(DATA UNDER STUDY begins)
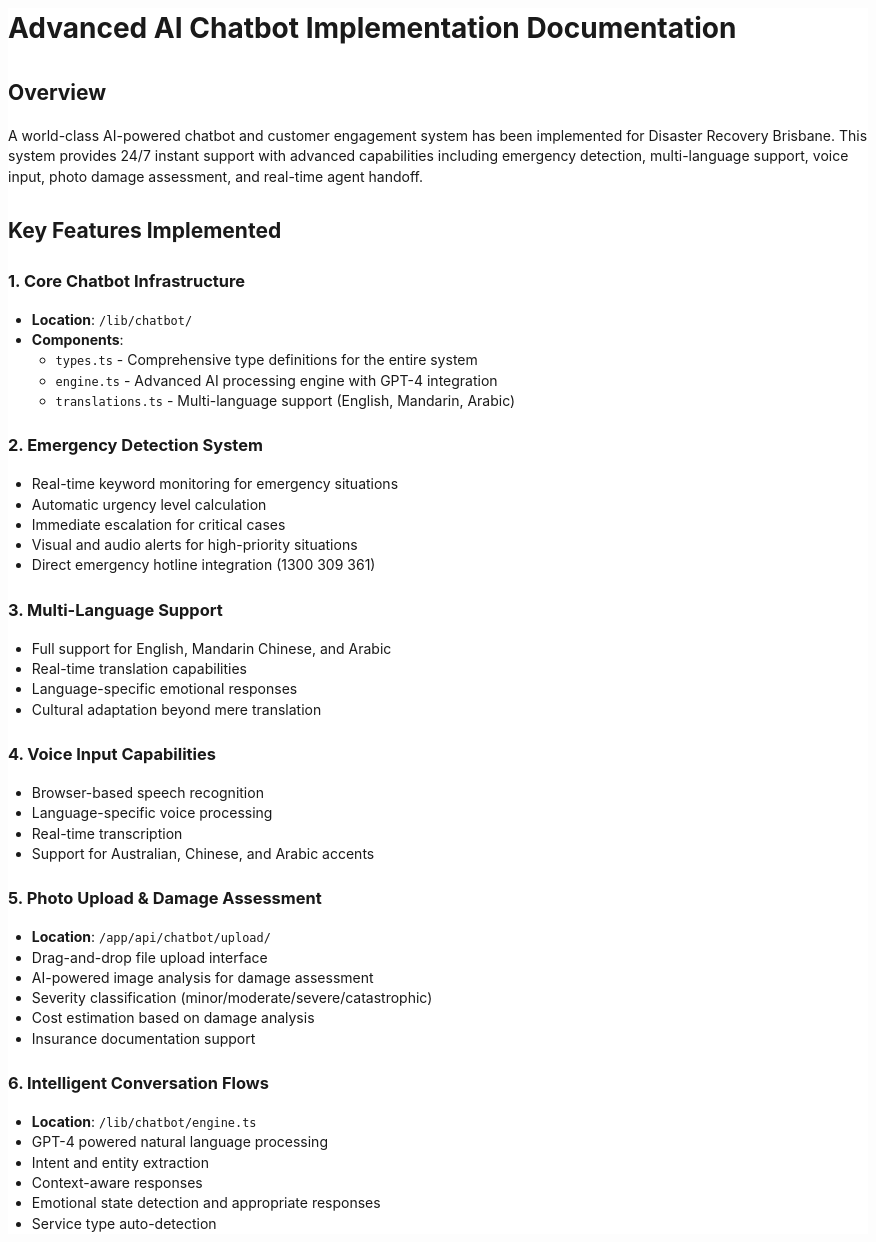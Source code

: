 # Advanced AI Chatbot Implementation Documentation

## Overview
A world-class AI-powered chatbot and customer engagement system has been implemented for Disaster Recovery Brisbane. This system provides 24/7 instant support with advanced capabilities including emergency detection, multi-language support, voice input, photo damage assessment, and real-time agent handoff.

## Key Features Implemented

### 1. Core Chatbot Infrastructure
- **Location**: `/lib/chatbot/`
- **Components**:
  - `types.ts` - Comprehensive type definitions for the entire system
  - `engine.ts` - Advanced AI processing engine with GPT-4 integration
  - `translations.ts` - Multi-language support (English, Mandarin, Arabic)

### 2. Emergency Detection System
- Real-time keyword monitoring for emergency situations
- Automatic urgency level calculation
- Immediate escalation for critical cases
- Visual and audio alerts for high-priority situations
- Direct emergency hotline integration (1300 309 361)

### 3. Multi-Language Support
- Full support for English, Mandarin Chinese, and Arabic
- Real-time translation capabilities
- Language-specific emotional responses
- Cultural adaptation beyond mere translation

### 4. Voice Input Capabilities
- Browser-based speech recognition
- Language-specific voice processing
- Real-time transcription
- Support for Australian, Chinese, and Arabic accents

### 5. Photo Upload & Damage Assessment
- **Location**: `/app/api/chatbot/upload/`
- Drag-and-drop file upload interface
- AI-powered image analysis for damage assessment
- Severity classification (minor/moderate/severe/catastrophic)
- Cost estimation based on damage analysis
- Insurance documentation support

### 6. Intelligent Conversation Flows
- **Location**: `/lib/chatbot/engine.ts`
- GPT-4 powered natural language processing
- Intent and entity extraction
- Context-aware responses
- Emotional state detection and appropriate responses
- Service type auto-detection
(DATA UNDER STUDY ends)
• [TRY IT]: Which of the lines above hold the string "Location"? Copy each one.

• [WRITTEN SOLUTION]:
- **Location**: `/lib/chatbot/`
- **Location**: `/app/api/chatbot/upload/`
- **Location**: `/lib/chatbot/engine.ts`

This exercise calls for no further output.